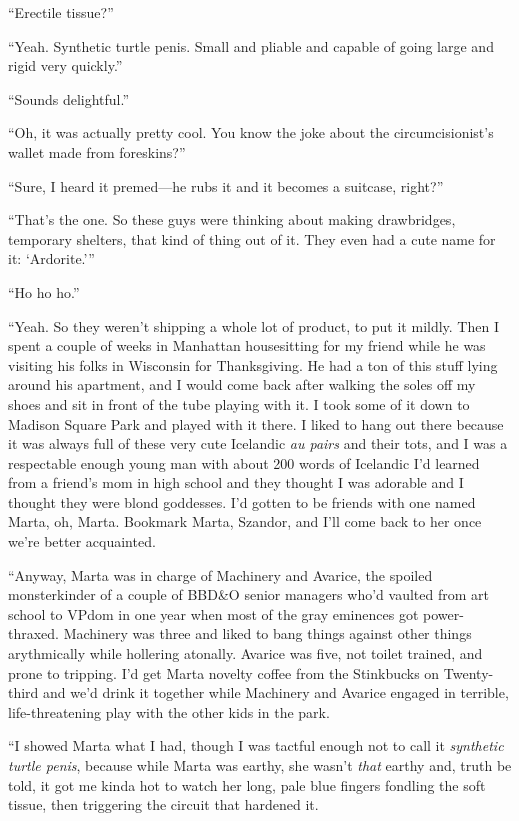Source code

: “Erectile tissue?”

“Yeah. Synthetic turtle penis. Small and pliable and capable of
going large and rigid very quickly.”

“Sounds delightful.”

“Oh, it was actually pretty cool. You know the joke about the
circumcisionist’s wallet made from foreskins?”

“Sure, I heard it premed—he rubs it and it becomes a suitcase,
right?”

“That’s the one. So these guys were thinking about making
drawbridges, temporary shelters, that kind of thing out of it. They
even had a cute name for it: ‘Ardorite.’”

“Ho ho ho.”

“Yeah. So they weren’t shipping a whole lot of product, to put it
mildly. Then I spent a couple of weeks in Manhattan housesitting
for my friend while he was visiting his folks in Wisconsin for
Thanksgiving. He had a ton of this stuff lying around his
apartment, and I would come back after walking the soles off my
shoes and sit in front of the tube playing with it. I took some of
it down to Madison Square Park and played with it there. I liked to
hang out there because it was always full of these very cute
Icelandic \emph{au pairs} and their tots, and I was a respectable
enough young man with about 200 words of Icelandic I’d learned from
a friend’s mom in high school and they thought I was adorable and I
thought they were blond goddesses. I’d gotten to be friends with
one named Marta, oh, Marta. Bookmark Marta, Szandor, and I’ll come
back to her once we’re better acquainted.

“Anyway, Marta was in charge of Machinery and Avarice, the spoiled
monsterkinder of a couple of BBD\&O senior managers who’d vaulted
from art school to VPdom in one year when most of the gray
eminences got power-thraxed. Machinery was three and liked to bang
things against other things arythmically while hollering atonally.
Avarice was five, not toilet trained, and prone to tripping. I’d
get Marta novelty coffee from the Stinkbucks on Twenty-third and
we’d drink it together while Machinery and Avarice engaged in
terrible, life-threatening play with the other kids in the park.

“I showed Marta what I had, though I was tactful enough not to call
it \emph{synthetic turtle penis}, because while Marta was earthy,
she wasn’t \emph{that} earthy and, truth be told, it got me kinda
hot to watch her long, pale blue fingers fondling the soft tissue,
then triggering the circuit that hardened it.

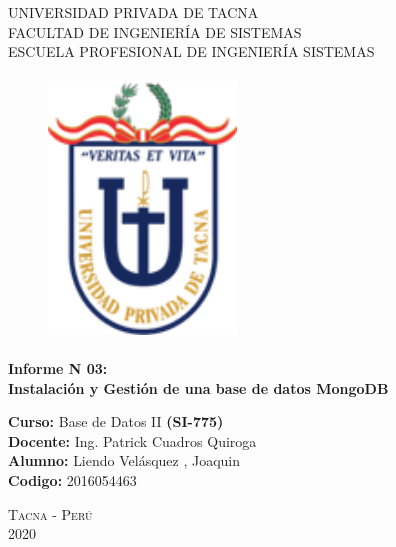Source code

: \documentclass[12pt,a4paper,oneside]{book}
\begin{document}
	
	\thispagestyle{empty} 
	
	\begin{center} 
		\LARGE{UNIVERSIDAD PRIVADA DE TACNA} \\[0.5cm] \Large{FACULTAD DE INGENIERÍA DE SISTEMAS}\\[0.5cm] \large{ ESCUELA PROFESIONAL DE INGENIERÍA SISTEMAS} 
	\end{center}
	
	\begin{figure}[htb]
		\centering \includegraphics[width=5cm, height=7cm]{img/uptlogo.png}
	\end{figure}
	
	\begin{center} \LARGE{\bf Informe N 03:}\\ \vspace{.25cm} { 
			\Large \bfseries {Instalación y Gestión de una base de datos MongoDB }}\\ 
		
	\end{center}
	
	\large{\bf Curso: } Base de Datos II
	\textbf{(SI-775)}\\
	\large{\bf Docente: } Ing. Patrick Cuadros Quiroga\\
	\large{\bf Alumno: } Liendo Velásquez , Joaquin\\
	\large{\bf Codigo: } 2016054463\\
	
	
	
	\begin{center} 
		\Large \textsc{Tacna - Perú} \\
		\Large \textsc{2020 } 
	\end{center}
\end{document}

» **Exercise directions**
Although the records include pictures, output only their text, exactly and completely.

» **Task response**
Source code

: “Erectile tissue?”

“Yeah. Synthetic turtle penis. Small and pliable and capable of
going large and rigid very quickly.”

“Sounds delightful.”

“Oh, it was actually pretty cool. You know the joke about the
circumcisionist’s wallet made from foreskins?”

“Sure, I heard it premed—he rubs it and it becomes a suitcase,
right?”

“That’s the one. So these guys were thinking about making
drawbridges, temporary shelters, that kind of thing out of it. They
even had a cute name for it: ‘Ardorite.’”

“Ho ho ho.”

“Yeah. So they weren’t shipping a whole lot of product, to put it
mildly. Then I spent a couple of weeks in Manhattan housesitting
for my friend while he was visiting his folks in Wisconsin for
Thanksgiving. He had a ton of this stuff lying around his
apartment, and I would come back after walking the soles off my
shoes and sit in front of the tube playing with it. I took some of
it down to Madison Square Park and played with it there. I liked to
hang out there because it was always full of these very cute
Icelandic \emph{au pairs} and their tots, and I was a respectable
enough young man with about 200 words of Icelandic I’d learned from
a friend’s mom in high school and they thought I was adorable and I
thought they were blond goddesses. I’d gotten to be friends with
one named Marta, oh, Marta. Bookmark Marta, Szandor, and I’ll come
back to her once we’re better acquainted.

“Anyway, Marta was in charge of Machinery and Avarice, the spoiled
monsterkinder of a couple of BBD\&O senior managers who’d vaulted
from art school to VPdom in one year when most of the gray
eminences got power-thraxed. Machinery was three and liked to bang
things against other things arythmically while hollering atonally.
Avarice was five, not toilet trained, and prone to tripping. I’d
get Marta novelty coffee from the Stinkbucks on Twenty-third and
we’d drink it together while Machinery and Avarice engaged in
terrible, life-threatening play with the other kids in the park.

“I showed Marta what I had, though I was tactful enough not to call
it \emph{synthetic turtle penis}, because while Marta was earthy,
she wasn’t \emph{that} earthy and, truth be told, it got me kinda
hot to watch her long, pale blue fingers fondling the soft tissue,
then triggering the circuit that hardened it.

Source code

: \documentclass[12pt,a4paper,oneside]{book}
\begin{document}
	
	\thispagestyle{empty} 
	
	\begin{center} 
		\LARGE{UNIVERSIDAD PRIVADA DE TACNA} \\[0.5cm] \Large{FACULTAD DE INGENIERÍA DE SISTEMAS}\\[0.5cm] \large{ ESCUELA PROFESIONAL DE INGENIERÍA SISTEMAS} 
	\end{center}
	
	\begin{figure}[htb]
		\centering \includegraphics[width=5cm, height=7cm]{img/uptlogo.png}
	\end{figure}
	
	\begin{center} \LARGE{\bf Informe N 03:}\\ \vspace{.25cm} { 
			\Large \bfseries {Instalación y Gestión de una base de datos MongoDB }}\\ 
		
	\end{center}
	
	\large{\bf Curso: } Base de Datos II
	\textbf{(SI-775)}\\
	\large{\bf Docente: } Ing. Patrick Cuadros Quiroga\\
	\large{\bf Alumno: } Liendo Velásquez , Joaquin\\
	\large{\bf Codigo: } 2016054463\\
	
	
	
	\begin{center} 
		\Large \textsc{Tacna - Perú} \\
		\Large \textsc{2020 } 
	\end{center}
\end{document}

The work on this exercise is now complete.